_Data section_.

=-=-=-=-=

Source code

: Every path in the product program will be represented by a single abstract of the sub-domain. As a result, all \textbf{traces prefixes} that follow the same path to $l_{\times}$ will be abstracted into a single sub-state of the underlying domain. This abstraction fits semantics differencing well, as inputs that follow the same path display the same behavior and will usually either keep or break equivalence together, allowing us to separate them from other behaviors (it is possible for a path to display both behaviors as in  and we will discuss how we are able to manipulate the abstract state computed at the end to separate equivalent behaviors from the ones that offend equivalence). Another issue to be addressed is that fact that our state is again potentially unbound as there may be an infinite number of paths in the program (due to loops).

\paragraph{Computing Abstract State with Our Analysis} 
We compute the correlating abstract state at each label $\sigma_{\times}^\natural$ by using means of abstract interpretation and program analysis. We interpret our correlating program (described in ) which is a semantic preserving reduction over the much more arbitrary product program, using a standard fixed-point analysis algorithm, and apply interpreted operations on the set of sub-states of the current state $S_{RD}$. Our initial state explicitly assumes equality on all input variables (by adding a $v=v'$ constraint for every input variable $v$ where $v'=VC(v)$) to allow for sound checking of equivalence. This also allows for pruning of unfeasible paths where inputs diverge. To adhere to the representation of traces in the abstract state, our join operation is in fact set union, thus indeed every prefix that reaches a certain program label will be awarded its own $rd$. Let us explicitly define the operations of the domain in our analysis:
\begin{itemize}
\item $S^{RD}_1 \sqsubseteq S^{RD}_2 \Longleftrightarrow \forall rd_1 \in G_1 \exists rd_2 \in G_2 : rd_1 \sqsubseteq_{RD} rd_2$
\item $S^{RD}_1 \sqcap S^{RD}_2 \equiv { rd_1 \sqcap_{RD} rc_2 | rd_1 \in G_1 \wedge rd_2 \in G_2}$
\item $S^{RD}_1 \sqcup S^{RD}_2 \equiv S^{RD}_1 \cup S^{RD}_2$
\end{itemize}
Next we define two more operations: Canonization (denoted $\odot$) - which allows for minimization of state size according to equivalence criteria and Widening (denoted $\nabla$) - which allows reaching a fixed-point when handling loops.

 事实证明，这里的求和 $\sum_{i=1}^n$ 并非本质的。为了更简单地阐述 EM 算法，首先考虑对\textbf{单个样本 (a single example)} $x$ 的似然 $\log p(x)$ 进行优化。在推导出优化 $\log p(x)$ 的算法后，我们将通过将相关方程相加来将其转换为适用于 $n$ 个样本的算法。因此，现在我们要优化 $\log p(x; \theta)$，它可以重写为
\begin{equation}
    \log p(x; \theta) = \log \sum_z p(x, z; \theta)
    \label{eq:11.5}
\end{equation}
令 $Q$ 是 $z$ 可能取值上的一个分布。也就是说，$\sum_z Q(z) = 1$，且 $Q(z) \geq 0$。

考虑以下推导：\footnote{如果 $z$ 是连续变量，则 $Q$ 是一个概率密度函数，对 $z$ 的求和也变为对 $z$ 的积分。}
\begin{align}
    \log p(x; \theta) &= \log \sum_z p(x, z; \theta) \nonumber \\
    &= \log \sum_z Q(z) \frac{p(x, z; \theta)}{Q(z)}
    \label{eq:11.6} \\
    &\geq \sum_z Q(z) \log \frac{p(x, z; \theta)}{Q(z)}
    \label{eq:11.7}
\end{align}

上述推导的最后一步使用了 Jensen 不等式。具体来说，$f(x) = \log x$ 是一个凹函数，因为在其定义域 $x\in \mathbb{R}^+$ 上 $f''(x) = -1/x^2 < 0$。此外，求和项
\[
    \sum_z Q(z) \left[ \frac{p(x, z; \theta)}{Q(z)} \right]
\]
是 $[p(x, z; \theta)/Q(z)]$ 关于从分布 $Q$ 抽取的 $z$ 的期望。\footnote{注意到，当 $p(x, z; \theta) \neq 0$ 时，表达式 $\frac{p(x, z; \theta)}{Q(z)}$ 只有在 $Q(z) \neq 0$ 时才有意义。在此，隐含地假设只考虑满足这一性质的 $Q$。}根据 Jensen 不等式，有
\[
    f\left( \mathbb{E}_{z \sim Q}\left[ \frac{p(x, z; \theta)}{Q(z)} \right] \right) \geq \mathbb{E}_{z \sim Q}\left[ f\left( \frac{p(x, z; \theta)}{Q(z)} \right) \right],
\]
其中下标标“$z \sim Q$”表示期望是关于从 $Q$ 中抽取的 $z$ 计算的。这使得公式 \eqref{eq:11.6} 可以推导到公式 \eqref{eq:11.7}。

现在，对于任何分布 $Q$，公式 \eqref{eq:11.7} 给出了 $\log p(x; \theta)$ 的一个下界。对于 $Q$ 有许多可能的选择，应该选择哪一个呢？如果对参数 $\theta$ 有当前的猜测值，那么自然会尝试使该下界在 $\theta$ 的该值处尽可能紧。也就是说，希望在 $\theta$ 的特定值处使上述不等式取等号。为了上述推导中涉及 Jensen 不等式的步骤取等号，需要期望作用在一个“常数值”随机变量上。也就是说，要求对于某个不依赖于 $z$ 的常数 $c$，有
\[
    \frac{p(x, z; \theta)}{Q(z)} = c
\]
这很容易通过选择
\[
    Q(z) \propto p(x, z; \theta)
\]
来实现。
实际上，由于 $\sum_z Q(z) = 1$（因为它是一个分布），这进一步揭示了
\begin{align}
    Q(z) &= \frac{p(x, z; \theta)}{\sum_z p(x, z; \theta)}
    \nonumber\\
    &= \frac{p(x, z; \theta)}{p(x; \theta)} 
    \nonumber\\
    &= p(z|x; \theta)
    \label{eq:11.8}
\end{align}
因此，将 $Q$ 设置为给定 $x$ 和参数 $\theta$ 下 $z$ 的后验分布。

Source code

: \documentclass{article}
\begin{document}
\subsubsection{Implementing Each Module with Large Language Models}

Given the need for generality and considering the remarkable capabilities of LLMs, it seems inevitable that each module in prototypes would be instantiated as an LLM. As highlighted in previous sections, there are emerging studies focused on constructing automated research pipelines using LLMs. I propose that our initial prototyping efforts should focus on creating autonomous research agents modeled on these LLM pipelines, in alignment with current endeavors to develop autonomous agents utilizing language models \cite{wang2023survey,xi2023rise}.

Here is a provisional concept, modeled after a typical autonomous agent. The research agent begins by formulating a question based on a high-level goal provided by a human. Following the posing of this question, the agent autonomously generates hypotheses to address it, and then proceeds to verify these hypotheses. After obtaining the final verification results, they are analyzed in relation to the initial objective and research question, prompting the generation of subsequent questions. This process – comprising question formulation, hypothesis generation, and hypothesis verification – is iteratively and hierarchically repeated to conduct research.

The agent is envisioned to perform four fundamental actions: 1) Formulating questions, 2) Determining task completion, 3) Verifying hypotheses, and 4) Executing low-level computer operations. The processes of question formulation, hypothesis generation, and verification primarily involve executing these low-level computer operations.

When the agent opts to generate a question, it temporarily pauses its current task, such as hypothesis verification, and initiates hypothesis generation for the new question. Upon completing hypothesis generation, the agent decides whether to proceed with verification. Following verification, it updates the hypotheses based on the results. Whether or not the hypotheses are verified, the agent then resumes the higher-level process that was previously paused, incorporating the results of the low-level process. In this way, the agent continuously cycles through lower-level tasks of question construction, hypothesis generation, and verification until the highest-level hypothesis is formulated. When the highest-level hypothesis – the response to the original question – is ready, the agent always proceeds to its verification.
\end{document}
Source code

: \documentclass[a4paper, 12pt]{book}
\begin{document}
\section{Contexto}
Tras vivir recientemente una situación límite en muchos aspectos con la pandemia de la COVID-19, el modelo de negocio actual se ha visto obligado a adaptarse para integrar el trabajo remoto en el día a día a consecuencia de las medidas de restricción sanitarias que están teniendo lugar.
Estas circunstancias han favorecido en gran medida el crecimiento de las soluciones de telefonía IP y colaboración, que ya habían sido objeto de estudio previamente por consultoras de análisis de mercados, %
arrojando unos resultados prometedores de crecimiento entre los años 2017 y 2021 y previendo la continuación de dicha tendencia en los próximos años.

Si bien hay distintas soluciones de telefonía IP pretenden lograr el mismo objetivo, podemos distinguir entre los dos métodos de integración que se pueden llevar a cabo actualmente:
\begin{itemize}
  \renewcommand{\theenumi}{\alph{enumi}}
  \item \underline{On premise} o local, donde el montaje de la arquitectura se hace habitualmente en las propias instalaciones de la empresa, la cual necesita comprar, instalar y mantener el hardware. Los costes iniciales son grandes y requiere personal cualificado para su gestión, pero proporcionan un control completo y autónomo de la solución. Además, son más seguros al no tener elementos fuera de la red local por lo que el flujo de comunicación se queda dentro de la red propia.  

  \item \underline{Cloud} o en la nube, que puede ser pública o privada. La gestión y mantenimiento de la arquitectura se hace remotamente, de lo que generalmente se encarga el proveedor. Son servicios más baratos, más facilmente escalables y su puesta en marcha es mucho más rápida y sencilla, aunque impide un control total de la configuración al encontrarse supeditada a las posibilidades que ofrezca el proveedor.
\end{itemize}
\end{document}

=-=-=-=-=

_Work instruction_. One stretch of the lines above is wanted, from the line that contains "Given the need" through the line that contains "The agent is". Output it exactly.

_Reply_.
Given the need for generality and considering the remarkable capabilities of LLMs, it seems inevitable that each module in prototypes would be instantiated as an LLM. As highlighted in previous sections, there are emerging studies focused on constructing automated research pipelines using LLMs. I propose that our initial prototyping efforts should focus on creating autonomous research agents modeled on these LLM pipelines, in alignment with current endeavors to develop autonomous agents utilizing language models \cite{wang2023survey,xi2023rise}.

Here is a provisional concept, modeled after a typical autonomous agent. The research agent begins by formulating a question based on a high-level goal provided by a human. Following the posing of this question, the agent autonomously generates hypotheses to address it, and then proceeds to verify these hypotheses. After obtaining the final verification results, they are analyzed in relation to the initial objective and research question, prompting the generation of subsequent questions. This process – comprising question formulation, hypothesis generation, and hypothesis verification – is iteratively and hierarchically repeated to conduct research.

The agent is envisioned to perform four fundamental actions: 1) Formulating questions, 2) Determining task completion, 3) Verifying hypotheses, and 4) Executing low-level computer operations. The processes of question formulation, hypothesis generation, and verification primarily involve executing these low-level computer operations.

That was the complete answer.